Records shown section start

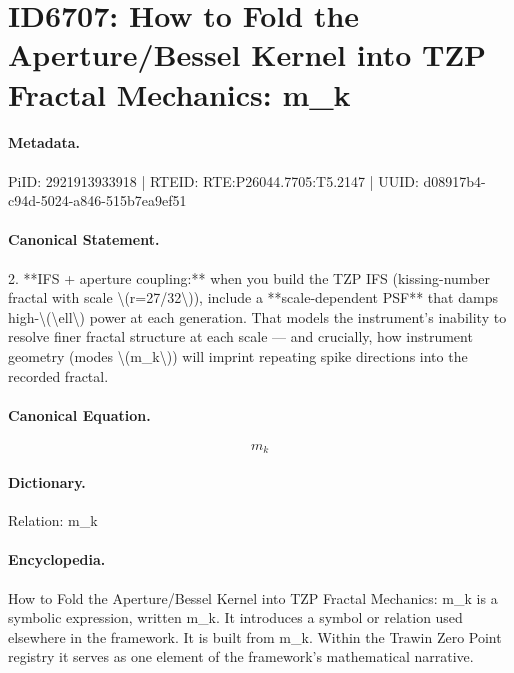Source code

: \section*{ID6707: How to Fold the Aperture/Bessel Kernel into TZP Fractal Mechanics: m\_k}
\paragraph{Metadata.}
PiID: 2921913933918 | RTEID: RTE:P26044.7705:T5.2147 | UUID: d08917b4-c94d-5024-a846-515b7ea9ef51

\paragraph{Canonical Statement.}
2. **IFS + aperture coupling:** when you build the TZP IFS (kissing-number fractal with scale \textbackslash{}(r=27/32\textbackslash{})), include a **scale-dependent PSF** that damps high-\textbackslash{}(\textbackslash{}ell\textbackslash{}) power at each generation. That models the instrument’s inability to resolve finer fractal structure at each scale — and crucially, how instrument geometry (modes \textbackslash{}(m\_k\textbackslash{})) will imprint repeating spike directions into the recorded fractal.

\paragraph{Canonical Equation.}
\[
m_k
\]

\paragraph{Dictionary.}
Relation: m\_k

\paragraph{Encyclopedia.}
How to Fold the Aperture/Bessel Kernel into TZP Fractal Mechanics: m\_k is a symbolic expression, written m\_k. It introduces a symbol or relation used elsewhere in the framework. It is built from m\_k. Within the Trawin Zero Point registry it serves as one element of the framework's mathematical narrative.
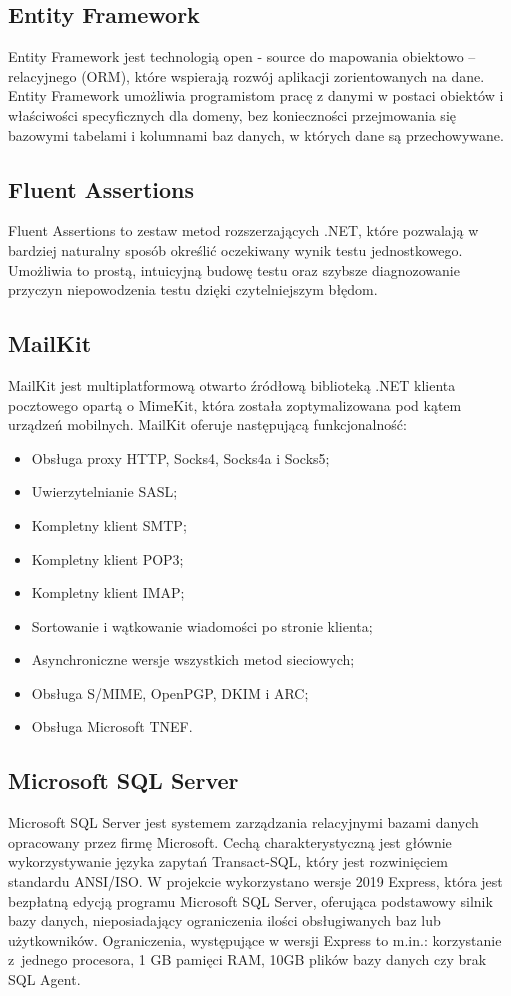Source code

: \documentclass[12pt,a4paper]{article}
\begin{document}
		\subsection{Entity Framework}		 
		 	\indent Entity Framework jest technologią open - source do mapowania obiektowo – relacyjnego (ORM), które wspierają rozwój aplikacji zorientowanych na dane.
		 	Entity Framework umożliwia programistom pracę z danymi w postaci obiektów i właściwości specyficznych dla domeny, bez konieczności przejmowania się bazowymi
		 	tabelami i kolumnami baz danych, w których dane są przechowywane. 

		\subsection{Fluent Assertions}
			\indent Fluent Assertions to zestaw metod rozszerzających .NET, które pozwalają
			w bardziej naturalny sposób określić oczekiwany wynik testu jednostkowego.
			Umożliwia to prostą, intuicyjną budowę testu oraz szybsze diagnozowanie przyczyn
			niepowodzenia testu dzięki czytelniejszym błędom.

		\subsection{MailKit}
			\indent MailKit jest multiplatformową otwarto źródłową biblioteką .NET klienta pocztowego opartą o MimeKit, która została zoptymalizowana pod kątem urządzeń mobilnych.
			MailKit oferuje następującą funkcjonalność:
			\begin{itemize}
				\item Obsługa proxy HTTP, Socks4, Socks4a i Socks5;
				\item Uwierzytelnianie SASL;
				\item Kompletny klient SMTP;
				\item Kompletny klient POP3;
				\item Kompletny klient IMAP;
				\item Sortowanie i wątkowanie wiadomości po stronie klienta;
				\item Asynchroniczne wersje wszystkich metod sieciowych;
				\item Obsługa S/MIME, OpenPGP, DKIM i ARC;
				\item Obsługa Microsoft TNEF.
			\end{itemize}

		\subsection{Microsoft SQL Server}		 
		 	\indent Microsoft SQL Server jest systemem zarządzania relacyjnymi bazami danych opracowany przez firmę Microsoft. Cechą charakterystyczną jest głównie wykorzystywanie języka
		 	zapytań	Transact-SQL, który jest rozwinięciem standardu ANSI/ISO. W projekcie wykorzystano wersje 2019 Express, która jest bezpłatną edycją programu Microsoft SQL Server, oferująca
		 	podstawowy silnik bazy danych, nieposiadający ograniczenia ilości obsługiwanych baz lub użytkowników. Ograniczenia, występujące w wersji Express to  m.in.:
		 	korzystanie z~jednego procesora, 1 GB pamięci RAM, 10GB plików bazy danych czy brak SQL Agent.
			
\end{document}
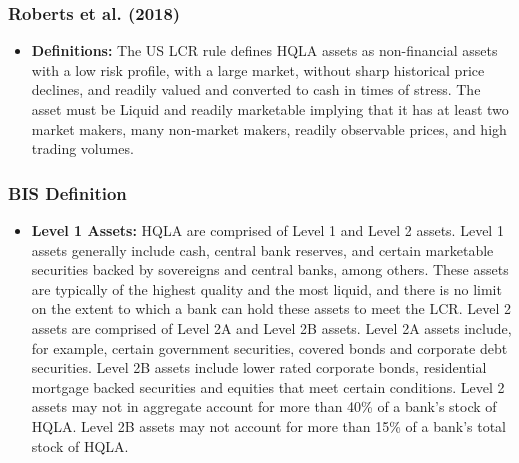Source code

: \documentclass{beamer}
\begin{document}
\begin{frame}
\frametitle{Roberts et al. (2018)}
\begin{itemize}
	\item \textbf{Definitions:} The US LCR rule defines HQLA assets as non-financial assets with a low risk profile, with a large market, without sharp historical price declines, and readily valued and converted to cash in times of stress. The asset must be Liquid and readily marketable implying that it has at least two market makers, many non-market makers, readily observable prices, and high trading volumes. 
	


\end{itemize}
\end{frame}

\begin{frame}
\frametitle{BIS Definition
}
\begin{itemize}
	\item \textbf{Level 1 Assets:} HQLA are comprised of Level 1 and Level 2 assets. Level 1 assets generally include cash, central bank reserves, and certain marketable securities backed by sovereigns and central banks, among others. These assets are typically of the highest quality and the most liquid, and there is no limit on the extent to which a bank can hold these assets to meet the LCR. Level 2 assets are comprised of Level 2A and Level 2B assets. Level 2A assets include, for example, certain government securities, covered bonds and corporate debt securities. Level 2B assets include lower rated corporate bonds, residential mortgage backed securities and equities that meet certain conditions. Level 2 assets may not in aggregate account for more than 40\% of a bank’s stock of HQLA. Level 2B assets may not account for more than 15\% of a bank’s total stock of HQLA.

\end{itemize}
\end{frame}
\end{document}
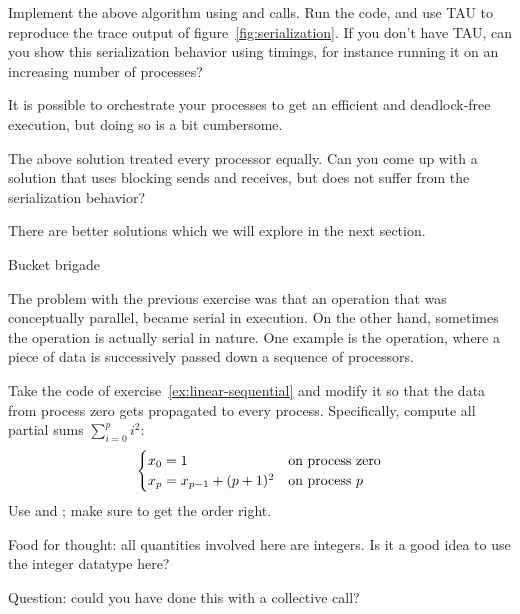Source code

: \begin{exercise}
  \label{ex:linear-sequential}
  Implement the above algorithm using  and  calls.
  Run the code, and use TAU to reproduce the trace output 
  of figure~\ref{fig:serialization}.
  If you don't have TAU, can you show this serialization
  behavior using timings, for instance running it on an increasing number of processes?
\end{exercise}

It is possible to orchestrate your processes to get an efficient and
deadlock-free execution, but doing so is a bit cumbersome.

\begin{exercise}
  The above solution treated every processor equally. Can you come up
  with a solution that uses blocking sends and receives, but does not
  suffer from the serialization behavior?
\end{exercise}

There are better solutions which we will
explore in the next section.

 {Bucket brigade}
\label{sec:bucketbrigade}

The problem with the previous exercise was that an operation that was
conceptually parallel, became serial in execution. On the other hand,
sometimes the operation is actually serial in nature. One example is
the  operation, where a piece of data is
successively passed down a sequence of processors.

\begin{exercise}
  \label{ex:bucket-block}
  Take the code of exercise~\ref{ex:linear-sequential} and modify it
  so that the data from process zero gets propagated to every
  process. Specifically, compute all partial sums $\sum_{i=0}^pi^2$:
  \[ 
  \begin{cases}
    x_0 = 1&\hbox{on process zero}\\
    x_p = x_{p-1}+(p+1)^2 & \hbox{on process $p$}\\
  \end{cases}
  \]
  Use  and ; make sure to get the order right.

  Food for thought: all quantities involved here are integers. Is it a good idea to
  use the integer datatype here?

  Question: could you have done this with a collective call?
\end{exercise}

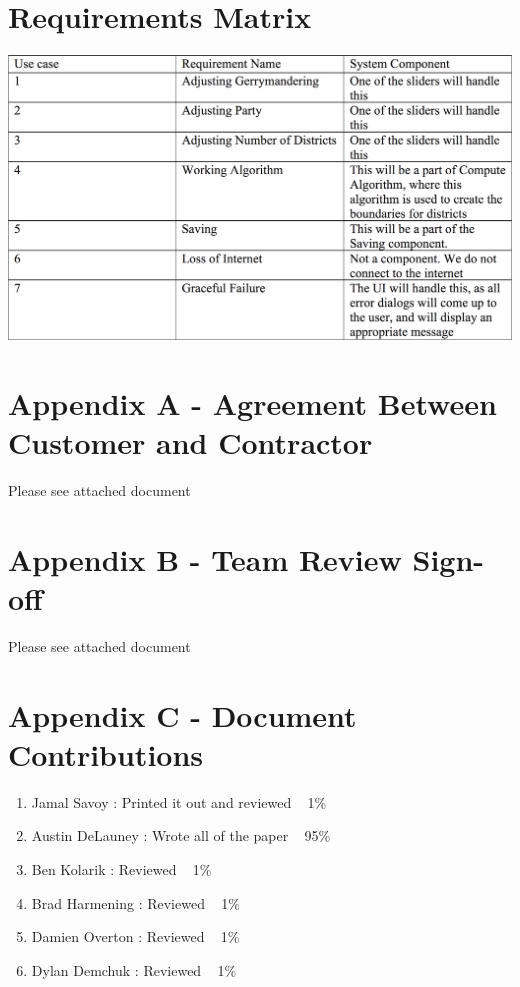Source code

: \documentclass{article}
\begin{document}
\section{Requirements Matrix}
\vspace{2.5mm}
\begin{center}
\includegraphics[scale=.11]{Requirements.png}
\end{center}
\vspace{2.5mm}

\section{Appendix A - Agreement Between Customer and Contractor}
Please see attached document
\section{Appendix B - Team Review Sign-off}
Please see attached document
\section{Appendix C - Document Contributions}

\vspace{2.5mm}

\begin{addmargin}[2em]{0em}
\begin{enumerate}

\item Jamal Savoy : Printed it out and reviewed ~ 1\%

\item Austin DeLauney : Wrote all of the paper ~ 95\%

\item Ben Kolarik : Reviewed ~ 1\%

\item Brad Harmening : Reviewed ~ 1\%

\item Damien Overton : Reviewed ~ 1\%

\item Dylan Demchuk : Reviewed ~ 1\%

\end{enumerate}
\end{addmargin}
\end{document}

Records shown section end

Exercise instructions:
Exact repetition required: repeat the first line of the listing above, the line containing "Umożliwia to prostą, intuicyjną", and every line between, leaving out pictures.

Result:
Source code

: \section*{ID6707: How to Fold the Aperture/Bessel Kernel into TZP Fractal Mechanics: m\_k}
\paragraph{Metadata.}
PiID: 2921913933918 | RTEID: RTE:P26044.7705:T5.2147 | UUID: d08917b4-c94d-5024-a846-515b7ea9ef51

\paragraph{Canonical Statement.}
2. **IFS + aperture coupling:** when you build the TZP IFS (kissing-number fractal with scale \textbackslash{}(r=27/32\textbackslash{})), include a **scale-dependent PSF** that damps high-\textbackslash{}(\textbackslash{}ell\textbackslash{}) power at each generation. That models the instrument’s inability to resolve finer fractal structure at each scale — and crucially, how instrument geometry (modes \textbackslash{}(m\_k\textbackslash{})) will imprint repeating spike directions into the recorded fractal.

\paragraph{Canonical Equation.}
\[
m_k
\]

\paragraph{Dictionary.}
Relation: m\_k

\paragraph{Encyclopedia.}
How to Fold the Aperture/Bessel Kernel into TZP Fractal Mechanics: m\_k is a symbolic expression, written m\_k. It introduces a symbol or relation used elsewhere in the framework. It is built from m\_k. Within the Trawin Zero Point registry it serves as one element of the framework's mathematical narrative.
Source code

: \documentclass[12pt,a4paper]{article}
\begin{document}
		\subsection{Entity Framework}		 
		 	\indent Entity Framework jest technologią open - source do mapowania obiektowo – relacyjnego (ORM), które wspierają rozwój aplikacji zorientowanych na dane.
		 	Entity Framework umożliwia programistom pracę z danymi w postaci obiektów i właściwości specyficznych dla domeny, bez konieczności przejmowania się bazowymi
		 	tabelami i kolumnami baz danych, w których dane są przechowywane. 

		\subsection{Fluent Assertions}
			\indent Fluent Assertions to zestaw metod rozszerzających .NET, które pozwalają
			w bardziej naturalny sposób określić oczekiwany wynik testu jednostkowego.
			Umożliwia to prostą, intuicyjną budowę testu oraz szybsze diagnozowanie przyczyn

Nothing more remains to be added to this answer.